Managers' Compensation in a Mixed-Ownership Industry

Wednesday, June 15, 2016: 9:10 AM
G55 (Huntsman Hall)

Author(s): Sean S. Huang; Richard Hirth; Prof. Dean Smith

Discussant: Muzhe Yang

The total number of nonprofit organizations has increased by 24% during the past decade. In 2010, about 2.3 million nonprofits were operating in the U.S., and their economic activities make up 5.5% of the U.S. GDP.  Despite their significant influence, nonprofit organizations are a challenging subject for traditional economic analysis. The non-distribution constraint contradicts the fundamental profit-maximizing assumption and the motives of nonprofit organizations remain a puzzle. This paper investigates nursing home managers' compensation and its relationship with performance measures in order to provide new empirical evidence of the difference between for-profits and nonprofits. In addition, we also study how the compensation may interact with the widely implemented quality rating system.

        In the paper, we directly test whether for-profits and nonprofits place different weights on financial and altruistic motives in deciding managers' compensation. Managers are contracted by the board of directors/trustees to act as the representative agents for the security owners (in for-profits) or the donors and communities (in nonprofits). Therefore, managers should receive incentives that reflect the motives of their organizations.  If nonprofits truly pursue objectives beyond financial performance, other altruistic objectives should also be important in determining managers' compensation.

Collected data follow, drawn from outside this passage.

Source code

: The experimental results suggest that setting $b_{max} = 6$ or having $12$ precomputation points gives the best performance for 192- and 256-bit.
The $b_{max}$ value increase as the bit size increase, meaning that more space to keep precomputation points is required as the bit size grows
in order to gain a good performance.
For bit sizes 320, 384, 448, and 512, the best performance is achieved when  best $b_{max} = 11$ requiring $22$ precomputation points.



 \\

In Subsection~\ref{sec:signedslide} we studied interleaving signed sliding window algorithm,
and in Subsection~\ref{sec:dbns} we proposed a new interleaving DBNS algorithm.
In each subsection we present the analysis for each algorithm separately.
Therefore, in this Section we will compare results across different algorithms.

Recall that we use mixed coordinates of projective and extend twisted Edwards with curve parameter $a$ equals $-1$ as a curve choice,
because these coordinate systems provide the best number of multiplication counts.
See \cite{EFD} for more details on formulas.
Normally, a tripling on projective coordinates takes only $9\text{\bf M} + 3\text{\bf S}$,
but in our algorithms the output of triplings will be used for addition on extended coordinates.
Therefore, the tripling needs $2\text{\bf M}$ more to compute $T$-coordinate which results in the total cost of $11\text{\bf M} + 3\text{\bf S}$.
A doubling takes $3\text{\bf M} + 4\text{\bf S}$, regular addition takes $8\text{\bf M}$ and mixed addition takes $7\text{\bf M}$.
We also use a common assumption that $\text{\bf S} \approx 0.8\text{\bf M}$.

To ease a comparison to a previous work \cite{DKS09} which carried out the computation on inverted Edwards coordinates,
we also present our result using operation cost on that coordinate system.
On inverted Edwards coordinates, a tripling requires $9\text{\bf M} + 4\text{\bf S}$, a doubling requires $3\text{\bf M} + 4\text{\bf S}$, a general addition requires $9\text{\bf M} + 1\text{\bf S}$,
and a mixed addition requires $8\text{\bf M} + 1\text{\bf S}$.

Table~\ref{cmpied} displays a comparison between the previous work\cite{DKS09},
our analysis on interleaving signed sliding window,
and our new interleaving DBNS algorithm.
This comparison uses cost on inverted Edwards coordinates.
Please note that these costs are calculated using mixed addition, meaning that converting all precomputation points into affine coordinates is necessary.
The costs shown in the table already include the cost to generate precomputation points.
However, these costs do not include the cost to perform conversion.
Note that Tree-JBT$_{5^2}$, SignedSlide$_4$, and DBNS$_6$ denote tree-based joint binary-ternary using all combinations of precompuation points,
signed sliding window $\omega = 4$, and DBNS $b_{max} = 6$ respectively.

        The empirical analysis relies on a unique eight years (2003-2010) dataset. We obtain audited nursing home cost reports from the Ohio Department of Job and Family Service. These reports provide detailed data related to managers' compensation and their ownership. This Ohio data also provides information describing managers' experience and educational background that can be used as proxies for ability.  We also utilize the implementation of 5-star quality rating in December 2008 as the difference-in-difference strategy to study the elasticity of compensation with respect to quality.  The different weights of quality on compensation between nonprofits and for-profits may be narrowed, because effective quality rating increases the financial rewards/penalty of quality and reduces the altruistic motive of quality.

        Overall, we find no consistent relationship between compensation and either financial or altruistic performance. Rather, managers' compensation is positively correlated with directly observable characteristics, including work experience, number of beds, occupancy rate, and payer mix. The finding is consistent with the literature that for-profit and nonprofit do not respond to quality rating differently. However, the results should be interpreted with caution. The absence of significant relationship between compensation and performance does not necessarily indicate that nonprofits are not different from for-profits.  Because managers' turnover is not included in the analysis, it is possible that the board replaces managers who have poor performance rather than reduces their compensation. Also, the evaluation and monitoring of financial and altruistic performance can be too costly to the governing board, preventing managers' compensation from reflecting short-term performance.